Owners meetings at MLS must be slightly odd affairs, compared to most other leagues around the world. In the soccer world you have a steady turnover of clubs due to promotion and relegation, so that typically 10-20% of your membership is new each season. With the US major leagues there has been significant expansion over the last 50 years, but they have looked pretty stable for a while now. By contrast, MLS had 12 teams in 2006 and now has 23, so in little over decade the membership has almost doubled. One wonders how the newbies interact with the old guard.
What made me think of this was looking at the attendance figures. These may be subject to some artificial inflation in aggregate (see @EmptySeatsMLS) but they should be useful to make some comparisons across teams. It should go without saying that this is not gospel, but in the heated world surrounding discussion of all things MLS it bears repeating.
When looking at attendance a perennial debate is whether you should look at the aggregate figures or the average per team.
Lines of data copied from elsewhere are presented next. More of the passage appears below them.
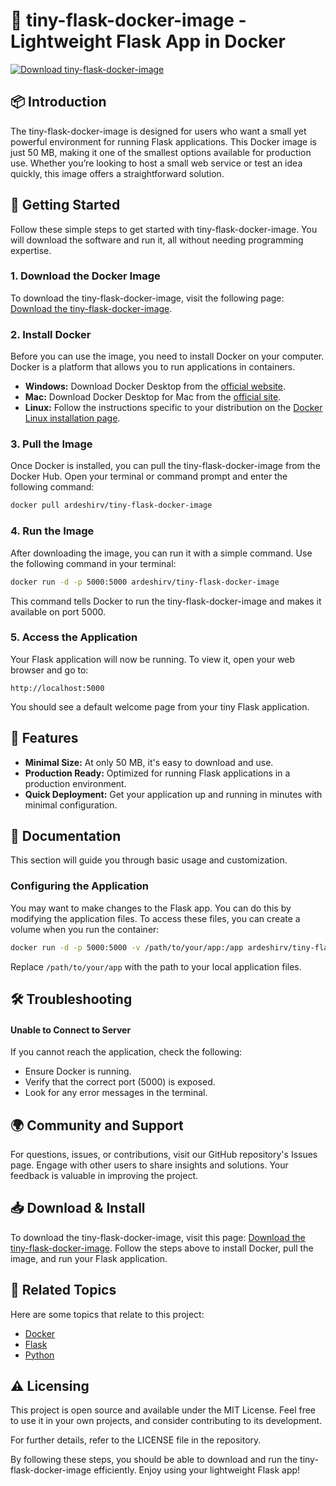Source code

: # 🚀 tiny-flask-docker-image - Lightweight Flask App in Docker

[![Download tiny-flask-docker-image](https://img.shields.io/badge/Download-tiny--flask--docker--image-brightgreen)](https://github.com/sreenath-BH/tiny-flask-docker-image/releases)

## 📦 Introduction

The tiny-flask-docker-image is designed for users who want a small yet powerful environment for running Flask applications. This Docker image is just 50 MB, making it one of the smallest options available for production use. Whether you’re looking to host a small web service or test an idea quickly, this image offers a straightforward solution.

## 🚀 Getting Started

Follow these simple steps to get started with tiny-flask-docker-image. You will download the software and run it, all without needing programming expertise.

### 1. Download the Docker Image

To download the tiny-flask-docker-image, visit the following page: [Download the tiny-flask-docker-image](https://github.com/sreenath-BH/tiny-flask-docker-image/releases).

### 2. Install Docker

Before you can use the image, you need to install Docker on your computer. Docker is a platform that allows you to run applications in containers. 

- **Windows:** Download Docker Desktop from the [official website](https://www.docker.com/products/docker-desktop).
- **Mac:** Download Docker Desktop for Mac from the [official site](https://www.docker.com/products/docker-desktop).
- **Linux:** Follow the instructions specific to your distribution on the [Docker Linux installation page](https://docs.docker.com/engine/install/).

### 3. Pull the Image

Once Docker is installed, you can pull the tiny-flask-docker-image from the Docker Hub. Open your terminal or command prompt and enter the following command:

```bash
docker pull ardeshirv/tiny-flask-docker-image
```

### 4. Run the Image

After downloading the image, you can run it with a simple command. Use the following command in your terminal:

```bash
docker run -d -p 5000:5000 ardeshirv/tiny-flask-docker-image
```

This command tells Docker to run the tiny-flask-docker-image and makes it available on port 5000.

### 5. Access the Application

Your Flask application will now be running. To view it, open your web browser and go to:

```
http://localhost:5000
```

You should see a default welcome page from your tiny Flask application.

## 🔧 Features

- **Minimal Size:** At only 50 MB, it's easy to download and use.
- **Production Ready:** Optimized for running Flask applications in a production environment.
- **Quick Deployment:** Get your application up and running in minutes with minimal configuration.

## 📖 Documentation

This section will guide you through basic usage and customization. 

### Configuring the Application

You may want to make changes to the Flask app. You can do this by modifying the application files. To access these files, you can create a volume when you run the container:

```bash
docker run -d -p 5000:5000 -v /path/to/your/app:/app ardeshirv/tiny-flask-docker-image
```

Replace `/path/to/your/app` with the path to your local application files.

## 🛠️ Troubleshooting

#### Unable to Connect to Server

If you cannot reach the application, check the following:

- Ensure Docker is running.
- Verify that the correct port (5000) is exposed.
- Look for any error messages in the terminal.

## 🌍 Community and Support

For questions, issues, or contributions, visit our GitHub repository's Issues page. Engage with other users to share insights and solutions. Your feedback is valuable in improving the project.

## 📥 Download & Install

To download the tiny-flask-docker-image, visit this page: [Download the tiny-flask-docker-image](https://github.com/sreenath-BH/tiny-flask-docker-image/releases). Follow the steps above to install Docker, pull the image, and run your Flask application.

## 🔗 Related Topics

Here are some topics that relate to this project:

- [Docker](https://www.docker.com/)
- [Flask](https://flask.palletsprojects.com/)
- [Python](https://www.python.org/)

## ⚠️ Licensing

This project is open source and available under the MIT License. Feel free to use it in your own projects, and consider contributing to its development. 

For further details, refer to the LICENSE file in the repository. 

By following these steps, you should be able to download and run the tiny-flask-docker-image efficiently. Enjoy using your lightweight Flask app!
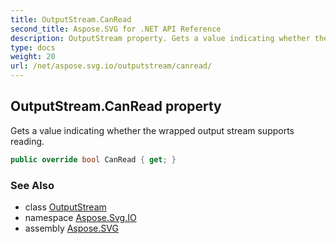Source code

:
 ```yaml
---
title: OutputStream.CanRead
second_title: Aspose.SVG for .NET API Reference
description: OutputStream property. Gets a value indicating whether the wrapped output stream supports reading
type: docs
weight: 20
url: /net/aspose.svg.io/outputstream/canread/
---
```

## OutputStream.CanRead property

Gets a value indicating whether the wrapped output stream supports reading.

```csharp
public override bool CanRead { get; }
```

### See Also

* class [OutputStream](../)
* namespace [Aspose.Svg.IO](../../outputstream/)
* assembly [Aspose.SVG](../../../)
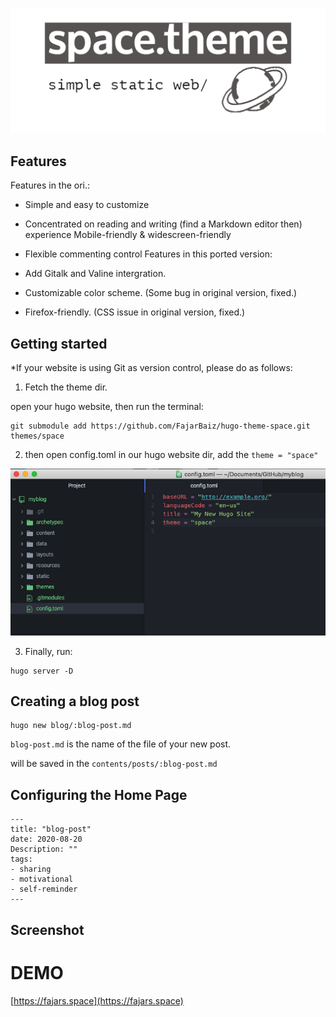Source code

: ![artboard1](static/assets/img/artboard1.png)

## Features
Features in the ori.:

* Simple and easy to customize
* Concentrated on reading and writing (find a Markdown editor then) experience
Mobile-friendly & widescreen-friendly
* Flexible commenting control
Features in this ported version:

* Add Gitalk and Valine intergration.
* Customizable color scheme. (Some bug in original version, fixed.)
* Firefox-friendly. (CSS issue in original version, fixed.)

## Getting started
*If your website is using Git as version control, please do as follows:

1. Fetch the theme dir.

open your hugo website, then run the terminal:

```
git submodule add https://github.com/FajarBaiz/hugo-theme-space.git themes/space
```
2. then open config.toml in our hugo website dir, add the ``theme = "space"``

![configtoml](static/assets/img/config.png)

3. Finally, run:

```
hugo server -D
```
## Creating a blog post
```
hugo new blog/:blog-post.md
```

``blog-post.md`` is the name of the file of your new post.

will be saved in the ``contents/posts/:blog-post.md``

## Configuring the Home Page
```
---
title: "blog-post"
date: 2020-08-20
Description: ""
tags:
- sharing
- motivational
- self-reminder
---

```
## Screenshot


# DEMO
[https://fajars.space](https://fajars.space)
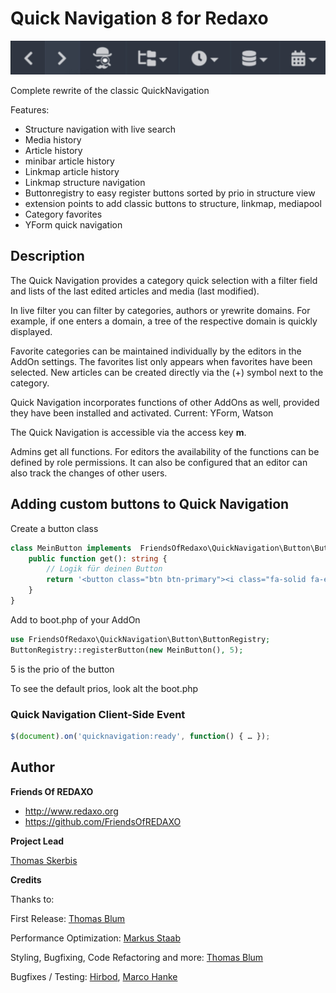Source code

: 
# Quick Navigation 8 for Redaxo

![Screenshot](https://raw.githubusercontent.com/FriendsOfREDAXO/quick_navigation/assets/IMG_0202.jpeg)

Complete rewrite of the classic QuickNavigation 

Features: 
- Structure navigation with live search
- Media history
- Article history
- minibar article history
- Linkmap article history
- Linkmap structure navigation
- Buttonregistry to easy register buttons sorted by prio in structure view
- extension points to add classic buttons to structure, linkmap, mediapool
- Category favorites
- YForm quick navigation

## Description 

The Quick Navigation provides a category quick selection with a filter field and lists of the last edited articles and media (last modified).

In live filter you can filter by categories, authors or yrewrite domains. For example, if one enters a domain, a tree of the respective domain is quickly displayed. 

Favorite categories can be maintained individually by the editors in the AddOn settings. The favorites list only appears when favorites have been selected. New articles can be created directly via the (+) symbol next to the category. 

Quick Navigation incorporates functions of other AddOns as well, provided they have been installed and activated. 
Current: YForm, Watson

The Quick Navigation is accessible via the access key **m**.

Admins get all functions. 
For editors the availability of the functions can be defined by role permissions. It can also be configured that an editor can also track the changes of other users.  
  
## Adding custom buttons to Quick Navigation 

Create a button class

```php
class MeinButton implements  FriendsOfRedaxo\QuickNavigation\Button\ButtonInterface {
    public function get(): string {
        // Logik für deinen Button
        return '<button class="btn btn-primary"><i class="fa-solid fa-egg"></i> Easter Egg</button>';
    }
}

```
Add to boot.php of your AddOn

```php
use FriendsOfRedaxo\QuickNavigation\Button\ButtonRegistry;
ButtonRegistry::registerButton(new MeinButton(), 5);
```
5 is the prio of the button

To see the default prios, look alt the boot.php

### Quick Navigation Client-Side Event

```js
$(document).on('quicknavigation:ready', function() { … });
```


## Author

**Friends Of REDAXO**

* http://www.redaxo.org
* https://github.com/FriendsOfREDAXO

**Project Lead**

[Thomas Skerbis](https://github.com/skerbis)

**Credits**

Thanks to: 

First Release: [Thomas Blum](https://github.com/tbaddade)

Performance Optimization: [Markus Staab](https://github.com/staabm)

Styling, Bugfixing, Code Refactoring and more: [Thomas Blum](https://github.com/tbaddade)

Bugfixes / Testing: [Hirbod](https://github.com/hirbod), [Marco Hanke](https://github.com/marcohanke)

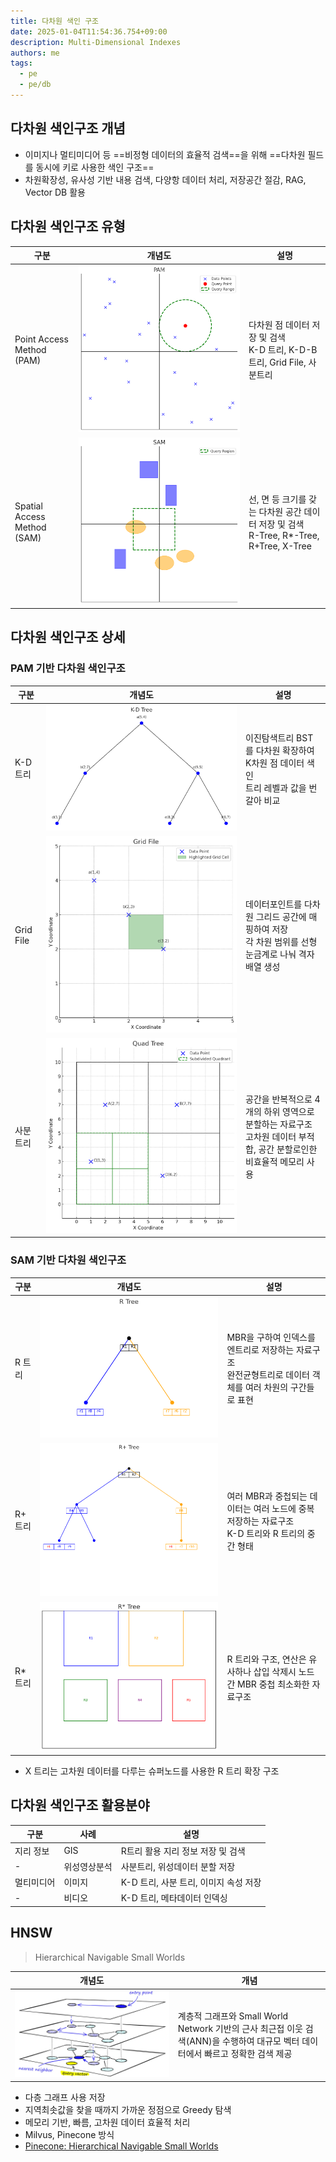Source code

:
 ```yaml
---
title: 다차원 색인 구조
date: 2025-01-04T11:54:36.754+09:00
description: Multi-Dimensional Indexes
authors: me
tags:
  - pe
  - pe/db
---
```


## 다차원 색인구조 개념

- 이미지나 멀티미디어 등 ==비정형 데이터의 효율적 검색==을 위해 ==다차원 필드를 동시에 키로 사용한 색인 구조==
- 차원확장성, 유사성 기반 내용 검색, 다양항 데이터 처리, 저장공간 절감, RAG, Vector DB 활용

## 다차원 색인구조 유형

| 구분 | 개념도 | 설명 |
| --- | --- | --- |
| Point Access Method (PAM) | ![PAM](./assets/pam.png) | 다차원 점 데이터 저장 및 검색<br/>K-D 트리, K-D-B 트리, Grid File, 사분트리 |
| Spatial Access Method (SAM) | ![SAM](./assets/sam.png) | 선, 면 등 크기를 갖는 다차원 공간 데이터 저장 및 검색<br/>R-Tree, R*-Tree, R+Tree, X-Tree |

## 다차원 색인구조 상세

### PAM 기반 다차원 색인구조

| 구분 | 개념도 | 설명 |
| --- | --- | --- |
| K-D 트리 | ![K-D Tree](./assets/k-d-tree.png) | 이진탐색트리 BST를 다차원 확장하여 K차원 점 데이터 색인<br/>트리 레벨과 값을 번갈아 비교 |
| Grid File | ![Grid File](./assets/grid-file.png) | 데이터포인트를 다차원 그리드 공간에 매핑하여 저장<br/>각 차원 범위를 선형눈금계로 나눠 격자 배열 생성 |
| 사분트리 | ![Quad Tree](./assets/quad-tree.png) | 공간을 반복적으로 4개의 하위 영역으로 분할하는 자료구조<br/>고차원 데이터 부적합, 공간 분할로인한 비효율적 메모리 사용 |

### SAM 기반 다차원 색인구조

| 구분 | 개념도 | 설명 |
| --- | --- | --- |
| R 트리 | ![R Tree](./assets/r-tree.png) | MBR을 구하여 인덱스를 엔트리로 저장하는 자료구조<br/>완전균형트리로 데이터 객체를 여러 차원의 구간들로 표현 |
| R+ 트리 | ![R+ Tree](./assets/r-plus-tree.png) | 여러 MBR과 중첩되는 데이터는 여러 노드에 중복 저장하는 자료구조<br/>K-D 트리와 R 트리의 중간 형태 |
| R* 트리 | ![R* Tree](./assets/r-asterisk-tree.png) | R 트리와 구조, 연산은 유사하나 삽입 삭제시 노드 간 MBR 중첩 최소화한 자료구조 |

- X 트리는 고차원 데이터를 다루는 슈퍼노드를 사용한 R 트리 확장 구조

## 다차원 색인구조 활용분야

| 구분 | 사례 | 설명 |
| --- | --- | --- |
| 지리 정보 | GIS | R트리 활용 지리 정보 저장 및 검색 |
| - | 위성영상분석 | 사분트리, 위성데이터 분할 저장 |
| 멀티미디어 | 이미지 | K-D 트리, 사분 트리, 이미지 속성 저장 |
| - | 비디오 | K-D 트리, 메타데이터 인덱싱 |

## HNSW

> Hierarchical Navigable Small Worlds

| 개념도 | 개념 |
| --- | --- |
| ![hnsw](./assets/hnsw.webp) | 계층적 그래프와 Small World Network 기반의 근사 최근접 이웃 검색(ANN)을 수행하여 대규모 벡터 데이터에서 빠르고 정확한 검색 제공 |

- 다층 그래프 사용 저장
- 지역최솟값을 찾을 때까지 가까운 정점으로 Greedy 탐색
- 메모리 기반, 빠름, 고차원 데이터 효율적 처리
- Milvus, Pinecone 방식
- [Pinecone: Hierarchical Navigable Small Worlds](https://www.pinecone.io/learn/series/faiss/hnsw/)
In the European context where the number of teams in each league is stable, I have argued for the aggregate over the average, since this gives you an indication of the overall popularity of the game (the Bundesliga has a higher average than the EPL but a lower aggregate).
The same applies to MLS I think, although averages are also useful if we want to compare subgroups within the league. So the first figure shows the aggregate attendance at MLS, which has risen from about 3 million in 2005 to over 8 million in 2017, a compound annual growth rate of over 8%, which is pretty impressive. MLS has ridden the wave of the growing popularity of the sport in the US, of which there are many other indicators, notably the proliferation of soccer on TV. I know people think I never have a good thing to say about the league, but there you are: I think this growth is impressive.
Now, ten of the founder teams survive today, and the charts compare attendance at the founder teams to to attendance at the new franchises. What this shows is that almost all of the extra attendance has come from the new franchises. Well, maybe that’s not so surprising, but there’s also evidence that a rising tide has raised all boats. Since the expansion began attendance at the founder franchises rose at just under 3% per year.
However, just think for a moment about those owners meetings – the new franchises now account for approaching two thirds of the total, even though they make up only half of the room. There must be some interesting differences of view between the old and the new.
Not only do the new guard make up a bigger share of the total, they also have average higher gates and their gates are growing faster than those of the old guard. Moreover, since getting a bump from the 2014 World Cup, the average of founder teams has been essentially flat.
This is nicely illustrated on the excellent Take Me Out To The Ball Game website which posts weekly updates on attendance at MLS comparing this year to the same point last year. Below I’ve coped the most recent table (posted May 7, 2018). It shows the same pattern as last year. The MLS average is stable, but most teams are reporting lower attendance, and most of those teams are founder teams. Those meetings must be interesting.